What needs to be done
Look through the entries. Copy each line that has the word "offers".

Source information
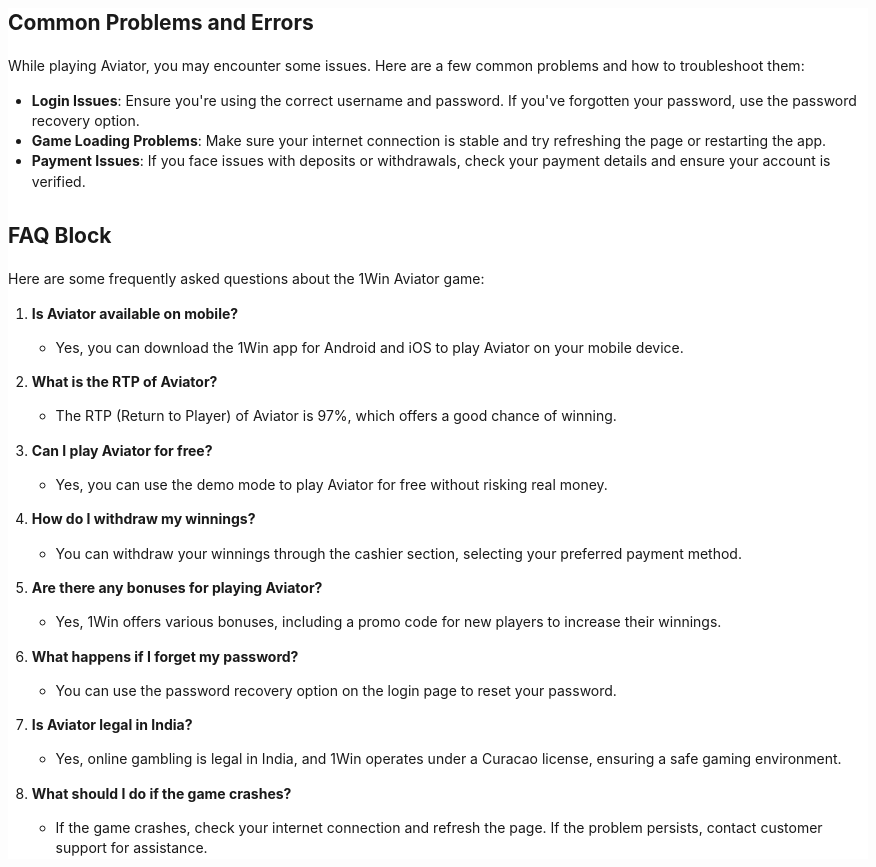 ## Common Problems and Errors

While playing Aviator, you may encounter some issues. Here are a few
common problems and how to troubleshoot them:

-   **Login Issues**: Ensure you're using the correct username and
    password. If you've forgotten your password, use the password
    recovery option.
-   **Game Loading Problems**: Make sure your internet connection is
    stable and try refreshing the page or restarting the app.
-   **Payment Issues**: If you face issues with deposits or withdrawals,
    check your payment details and ensure your account is verified.

## FAQ Block

Here are some frequently asked questions about the 1Win Aviator game:

1.  **Is Aviator available on mobile?**

    -   Yes, you can download the 1Win app for Android and iOS to play
        Aviator on your mobile device.

2.  **What is the RTP of Aviator?**

    -   The RTP (Return to Player) of Aviator is 97%, which offers a
        good chance of winning.

3.  **Can I play Aviator for free?**

    -   Yes, you can use the demo mode to play Aviator for free without
        risking real money.

4.  **How do I withdraw my winnings?**

    -   You can withdraw your winnings through the cashier section,
        selecting your preferred payment method.

5.  **Are there any bonuses for playing Aviator?**

    -   Yes, 1Win offers various bonuses, including a promo code for new
        players to increase their winnings.

6.  **What happens if I forget my password?**

    -   You can use the password recovery option on the login page to
        reset your password.

7.  **Is Aviator legal in India?**

    -   Yes, online gambling is legal in India, and 1Win operates under
        a Curacao license, ensuring a safe gaming environment.

8.  **What should I do if the game crashes?**

    -   If the game crashes, check your internet connection and refresh
        the page. If the problem persists, contact customer support for
        assistance.
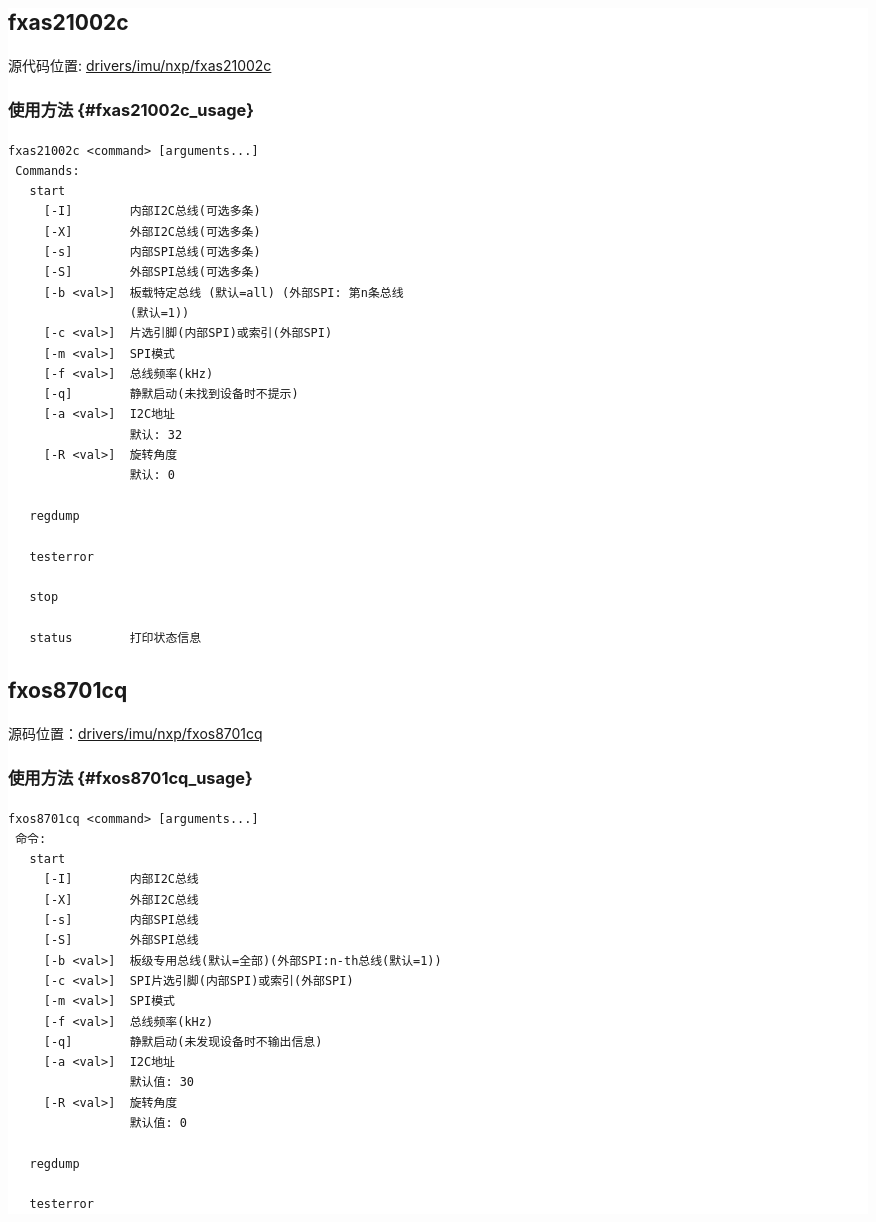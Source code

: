 ## fxas21002c

源代码位置: [drivers/imu/nxp/fxas21002c](https://github.com/PX4/PX4-Autopilot/tree/main/src/drivers/imu/nxp/fxas21002c)

### 使用方法 {#fxas21002c_usage}

```
fxas21002c <command> [arguments...]
 Commands:
   start
     [-I]        内部I2C总线(可选多条)
     [-X]        外部I2C总线(可选多条)
     [-s]        内部SPI总线(可选多条)
     [-S]        外部SPI总线(可选多条)
     [-b <val>]  板载特定总线 (默认=all) (外部SPI: 第n条总线
                 (默认=1))
     [-c <val>]  片选引脚(内部SPI)或索引(外部SPI)
     [-m <val>]  SPI模式
     [-f <val>]  总线频率(kHz)
     [-q]        静默启动(未找到设备时不提示)
     [-a <val>]  I2C地址
                 默认: 32
     [-R <val>]  旋转角度
                 默认: 0

   regdump

   testerror

   stop

   status        打印状态信息
```

## fxos8701cq

源码位置：[drivers/imu/nxp/fxos8701cq](https://github.com/PX4/PX4-Autopilot/tree/main/src/drivers/imu/nxp/fxos8701cq)

### 使用方法 {#fxos8701cq_usage}

```
fxos8701cq <command> [arguments...]
 命令:
   start
     [-I]        内部I2C总线
     [-X]        外部I2C总线
     [-s]        内部SPI总线
     [-S]        外部SPI总线
     [-b <val>]  板级专用总线(默认=全部)(外部SPI:n-th总线(默认=1))
     [-c <val>]  SPI片选引脚(内部SPI)或索引(外部SPI)
     [-m <val>]  SPI模式
     [-f <val>]  总线频率(kHz)
     [-q]        静默启动(未发现设备时不输出信息)
     [-a <val>]  I2C地址
                 默认值: 30
     [-R <val>]  旋转角度
                 默认值: 0

   regdump

   testerror

```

Response area
    -   The RTP (Return to Player) of Aviator is 97%, which offers a
    -   Yes, 1Win offers various bonuses, including a promo code for new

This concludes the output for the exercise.